Martin Creed


Published:  Esquire Art 2007 – 2010

What are we going to do about ordinary life? It is always out there demanding our attention in tones sometimes muffled, sometimes shrill. Most artists wish it would just go away so they can get on with framing and hanging up little squares of painted canvas, or producing nice mysterious videos, or making pieces of abstract sculpture, or inventing strange mad installations.
Martin Creed is unusual in that ordinary life interests him. Now that his collected works have finally appeared in book form, it might be worth trying to define what he does.
Martin Creed was born in Wakefield in 1968 and lived in Glasgow from the age of three. He won the Turner Prize in 2001.
What happens is that he sees something as simple and ordinary as a pile of plywood sheets. Instead of thinking then about food, or sex, or money, his mind holds on to this image of the pattern which the plywood made. The image doesn’t just lodge there, however; it is as though inside his mind there are lights that go on and off. Somehow, a light shines on this image of the plywood.

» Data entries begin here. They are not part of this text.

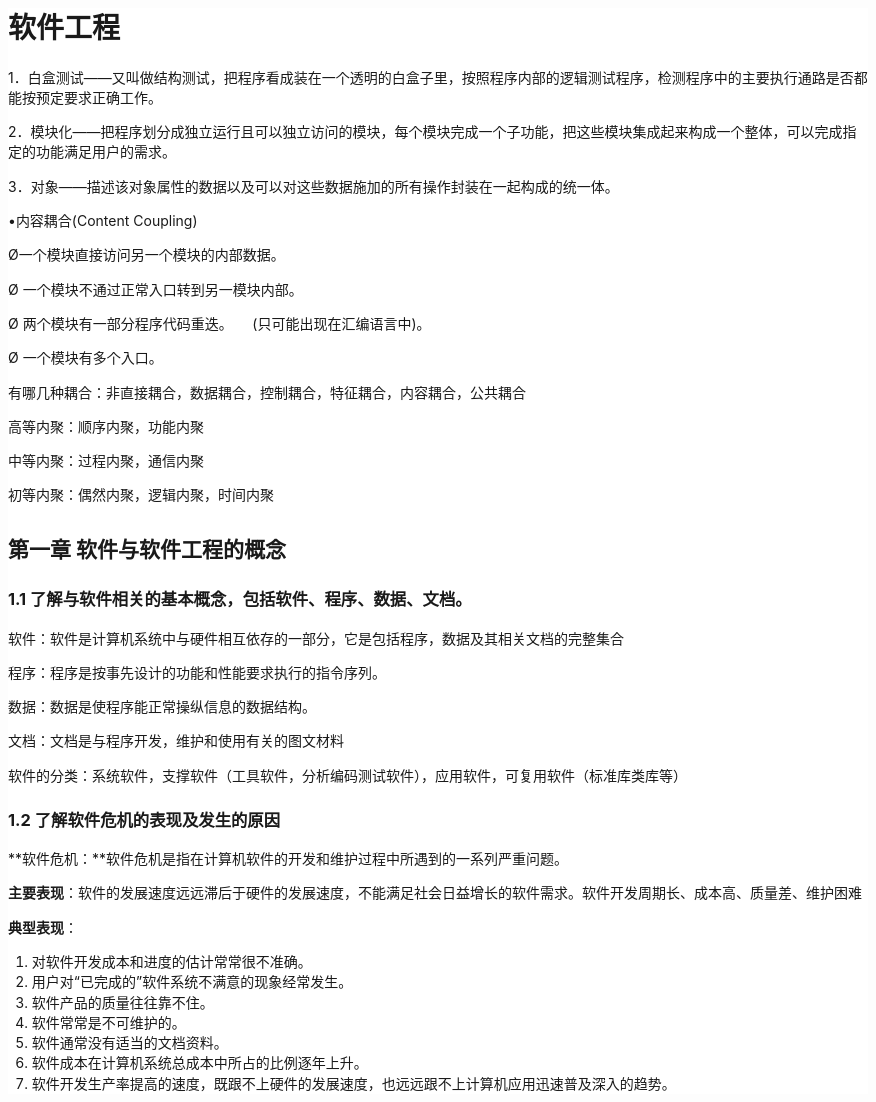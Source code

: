 # 软件工程



1．白盒测试——又叫做结构测试，把程序看成装在一个透明的白盒子里，按照程序内部的逻辑测试程序，检测程序中的主要执行通路是否都能按预定要求正确工作。

2．模块化——把程序划分成独立运行且可以独立访问的模块，每个模块完成一个子功能，把这些模块集成起来构成一个整体，可以完成指定的功能满足用户的需求。

3．对象——描述该对象属性的数据以及可以对这些数据施加的所有操作封装在一起构成的统一体。

•内容耦合(Content Coupling)

Ø一个模块直接访问另一个模块的内部数据。

Ø 一个模块不通过正常入口转到另一模块内部。

Ø 两个模块有一部分程序代码重迭。   
  (只可能出现在汇编语言中)。

Ø 一个模块有多个入口。

有哪几种耦合：非直接耦合，数据耦合，控制耦合，特征耦合，内容耦合，公共耦合

高等内聚：顺序内聚，功能内聚

中等内聚：过程内聚，通信内聚

初等内聚：偶然内聚，逻辑内聚，时间内聚

## 第一章 软件与软件工程的概念

### 1.1 了解与软件相关的基本概念，包括软件、程序、数据、文档。

软件：软件是计算机系统中与硬件相互依存的一部分，它是包括程序，数据及其相关文档的完整集合

程序：程序是按事先设计的功能和性能要求执行的指令序列。

数据：数据是使程序能正常操纵信息的数据结构。

文档：文档是与程序开发，维护和使用有关的图文材料

软件的分类：系统软件，支撑软件（工具软件，分析编码测试软件），应用软件，可复用软件（标准库类库等）

### 1.2 了解软件危机的表现及发生的原因

**软件危机：**软件危机是指在计算机软件的开发和维护过程中所遇到的一系列严重问题。

**主要表现**：软件的发展速度远远滞后于硬件的发展速度，不能满足社会日益增长的软件需求。软件开发周期长、成本高、质量差、维护困难

**典型表现**：

1. 对软件开发成本和进度的估计常常很不准确。
2. 用户对“已完成的”软件系统不满意的现象经常发生。
3. 软件产品的质量往往靠不住。
4. 软件常常是不可维护的。
5. 软件通常没有适当的文档资料。
6. 软件成本在计算机系统总成本中所占的比例逐年上升。
7. 软件开发生产率提高的速度，既跟不上硬件的发展速度，也远远跟不上计算机应用迅速普及深入的趋势。  
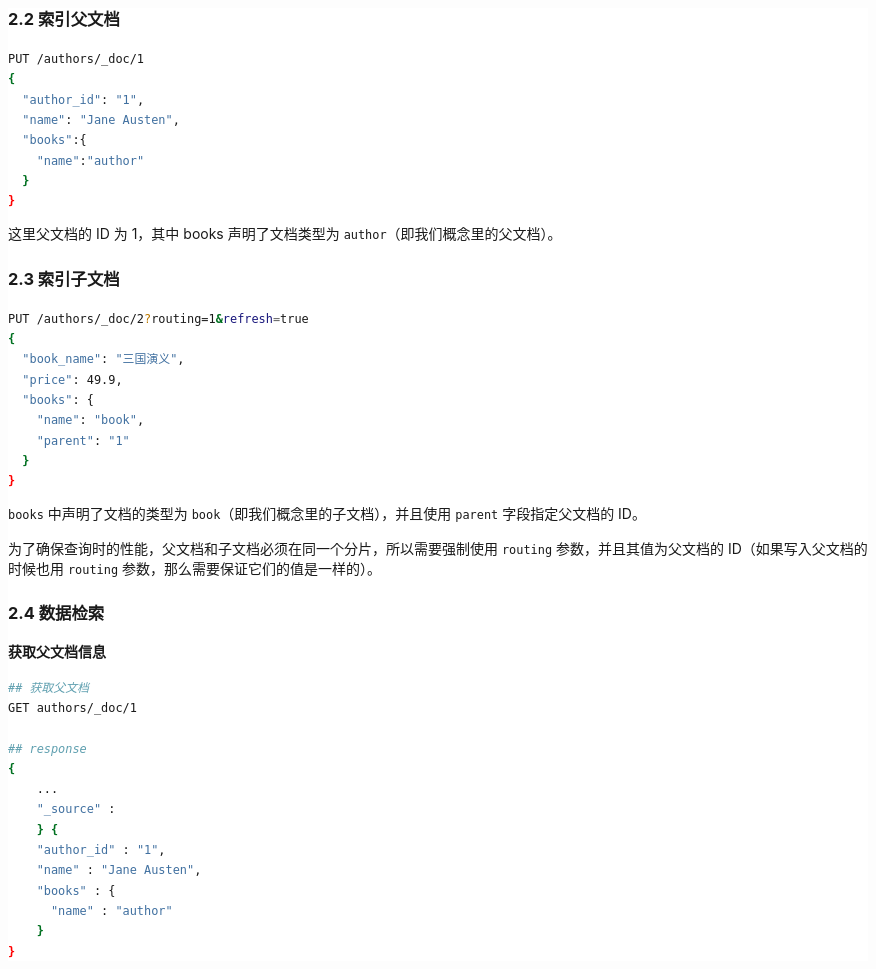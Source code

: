 ### 2.2 索引父文档

```bash
PUT /authors/_doc/1
{
  "author_id": "1",
  "name": "Jane Austen",
  "books":{
    "name":"author"
  }
}
```

这里父文档的 ID 为 1，其中 books 声明了文档类型为 `author`（即我们概念里的父文档）。

### 2.3 索引子文档

```bash
PUT /authors/_doc/2?routing=1&refresh=true
{
  "book_name": "三国演义",
  "price": 49.9,
  "books": {
    "name": "book",
    "parent": "1"
  }
}
```

`books` 中声明了文档的类型为 `book`（即我们概念里的子文档），并且使用 `parent` 字段指定父文档的 ID。

为了确保查询时的性能，父文档和子文档必须在同一个分片，所以需要强制使用 `routing` 参数，并且其值为父文档的 ID（如果写入父文档的时候也用 `routing` 参数，那么需要保证它们的值是一样的）。

### 2.4 数据检索

**获取父文档信息**

```bash
## 获取父文档
GET authors/_doc/1

## response
{
    ...
    "_source" :
    } {
    "author_id" : "1",
    "name" : "Jane Austen",
    "books" : {
      "name" : "author"
    }
}
```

He is amused by what he sees, sometimes startled. But he is modest and serious so that he knows, unlike most artists, that he has really very little to say. He is intrigued and fascinated by images of the known world, ordinary things like paper, lights, lines, words, doors, chairs, bit of blue-tack, knobs, people vomiting.
For most artists who are so intrigued and fascinated the problem becomes what to do next, what images to make. Creed has turned this problem around so that he doesn’t have a problem at all. There is something sweet and gentle in his imaginative procedures, but there is also something severe, tough, cerebral in his make-up as he insists on allowing nothing much to mediate between the viewer and what he, as an artist, has made.
In the days when I was thinking about all this I went to the Tate Britain to look at Martin Creed’s sprinter. Martin Creed had the idea of getting sprinters to make their way through the central high gallery in the Tate building, to whiz past you at speed. And then another one. And then another. And then the one you saw earlier whizzing past again.
It would be fun to go on about the meaning of this (as it would about the meaning of most of Creed’s work), but it would get you no further. I enjoyed the sprinters, they usurped the space and made it exciting. I looked at each one and then I looked forward to the next one coming. I wish I could say the same for life or indeed for art.
This means maybe that what Creed makes is better somehow than most of life and most of art. It is simpler and more ingenious all at the same time; it is more intense and more easy-going all in the same breath. It is funnier and, oddly enough, more grave. It merits immense concentration; it merits a single glance. It arises from reticence, from silence, from not knowing what to do; it arises also from a grand ambition not to create anything which is untrue.